Pro Ansatz wurden 4 x 10⁶ Zellen in 10 ml Vollmedium in großen Zellkulturpetrischalen (9,4 cm²) ausgesät und über Nacht zum Erreichen einer 80%-igen Konfluenz inkubiert. Die benötigte Plasmid DNA wurde endotoxinfrei präpariert. Pro Petrischale wurden 0,025 µg firefly Kontrollplasmid mit 0,75 µg pIRGprom und 50 µl ExGen 500 eingesetzt. Nach einer Inkubation von 6 h bei 37°C wurden die Transfektionsreagenzien abgenommen, die Zellen von der Schale abgelöst, in serumfreiem Makrophagenmedium auf 12-wells verteilt und ü. N.

inkubiert. Am folgenden Tag erfolgte die Infektion mit MAP bzw. die Stimulation mit LPS (B.2.2.2) und nach weiteren 24 h Inkubation die Zellernte. Die Zellkulturplatten wurden auf Eis gestellt und die Zellen dreimal mit 1 ml kaltem PBS gewaschen, bevor sie mit je 100 µl passivem Lysepuffer pro 12-well abgenommen und lysiert wurden. Nach einem zweimaligen Einfrier-Auftau-Zyklus bei -70°C und RT wurde die relative Luciferaseaktivität in RLU (relative luciferase units) bestimmt.

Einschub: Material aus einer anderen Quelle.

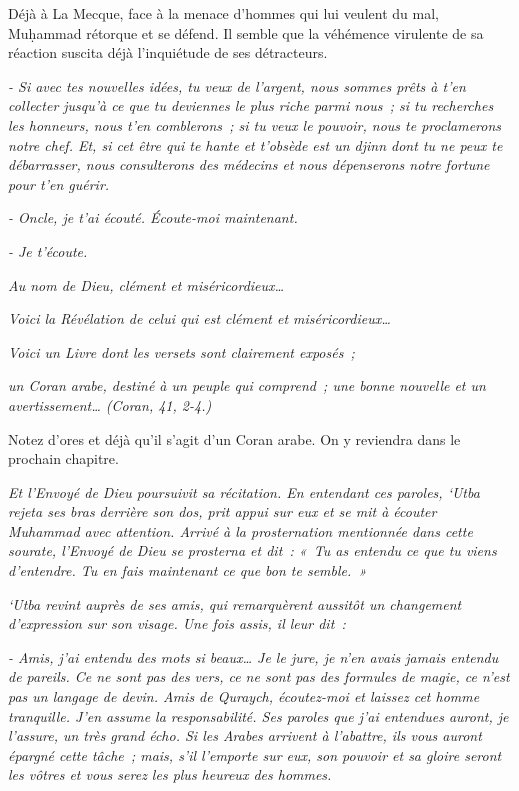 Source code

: Déjà à La Mecque, face à la menace d'hommes qui lui veulent du mal,
Muḥammad rétorque et se défend. Il semble que la véhémence virulente de
sa réaction suscita déjà l'inquiétude de ses détracteurs.


\emph{- Si avec tes nouvelles idées, tu veux de l'argent, nous sommes
prêts à t'en collecter jusqu'à ce que tu deviennes le plus riche parmi
nous~; si tu recherches les honneurs, nous t'en comblerons~; si tu veux
le pouvoir, nous te proclamerons notre chef. Et, si cet être qui te
hante et t'obsède est un djinn dont tu ne peux te débarrasser, nous
consulterons des médecins et nous dépenserons notre fortune pour t'en
guérir.}

\emph{- Oncle, je t'ai écouté. Écoute-moi maintenant.}

\emph{- Je t'écoute.}

\emph{Au nom de Dieu, clément et miséricordieux\ldots{}}

\emph{Voici la Révélation de celui qui est clément et
miséricordieux\ldots{}}

\emph{Voici un Livre dont les versets sont clairement exposés~;}

\emph{un Coran arabe, destiné à un peuple qui comprend~; une bonne
nouvelle et un avertissement\ldots{} (Coran, 41, 2-4.)}

Notez d'ores et déjà qu'il s'agit d'un Coran arabe. On y reviendra dans
le prochain chapitre.

\emph{Et l'Envoyé de Dieu poursuivit sa récitation. En entendant ces
paroles, `Utba rejeta ses bras derrière son dos, prit appui sur eux et
se mit à écouter Muhammad avec attention. Arrivé à la prosternation
mentionnée dans cette sourate, l'Envoyé de Dieu se prosterna et dit~:
«~Tu as entendu ce que tu viens d'entendre. Tu en fais maintenant ce que
bon te semble.~»}

\emph{`Utba revint auprès de ses amis, qui remarquèrent aussitôt un
changement d'expression sur son visage. Une fois assis, il leur dit~:}

\emph{- Amis, j'ai entendu des mots si beaux\ldots{} Je le jure, je n'en
avais jamais entendu de pareils. Ce ne sont pas des vers, ce ne sont pas
des formules de magie, ce n'est pas un langage de devin. Amis de
Quraych, écoutez-moi et laissez cet homme tranquille. J'en assume la
responsabilité. Ses paroles que j'ai entendues auront, je l'assure, un
très grand écho. Si les Arabes arrivent à l'abattre, ils vous auront
épargné cette tâche~; mais, s'il l'emporte sur eux, son pouvoir et sa
gloire seront les vôtres et vous serez les plus heureux des hommes.}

B.2.2.6 Duales Luciferase System

Für die Bestimmung der relativen Luciferaseaktivität transfizierter Makrophagen wurde das Testsystem Dual-Luciferase^™ Reporter Assay System benutzt. Es erlaubt die Messung der Aktivität von sowohl der firefly als auch der renilla Luciferase in einer Probe. Zunächst wurden die Lysate mit Substratpuffer für die firefly Luciferase

versetzt, welche als Katalysator bei der ATP-abhängigen oxidativen Decarboxylierung von D-Luciferin zu Oxoluciferin unter Emission von Licht fungiert.

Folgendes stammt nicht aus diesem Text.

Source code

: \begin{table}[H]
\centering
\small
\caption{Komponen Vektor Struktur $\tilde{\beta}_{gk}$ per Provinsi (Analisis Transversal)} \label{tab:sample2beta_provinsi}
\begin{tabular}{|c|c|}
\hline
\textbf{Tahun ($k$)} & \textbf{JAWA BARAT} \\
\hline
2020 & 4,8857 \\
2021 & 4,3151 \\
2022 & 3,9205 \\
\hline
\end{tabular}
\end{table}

Durch Zugabe des Substratpuffers für die renilla Luciferase wird die Lumineszenz der firefly Luciferase gequencht, d. h. in ihrer Stärke gemindert, und zugleich die Reaktion der renilla Luciferase gestartet. Diese verwertet Coelenterazine und Sauerstoff zur Abspaltung von CO2 und Generierung von Lumineszenz.

Die Messungen von jeweils 20 µl Zelllysat erfolgten in 5 ml Polystyrolröhrchen am Luminometer (H.8) nach Angaben des Herstellers. Für einen internen Abgleich der als RLU angegebenen Messwerte, wurden die Werte der firefly Luciferase in Relation zu denen der renilla Luciferase und der Proteinkonzentration (B.2.9.1.2) der jeweiligen Probe gesetzt und mittels EXCEL graphisch dargestellt.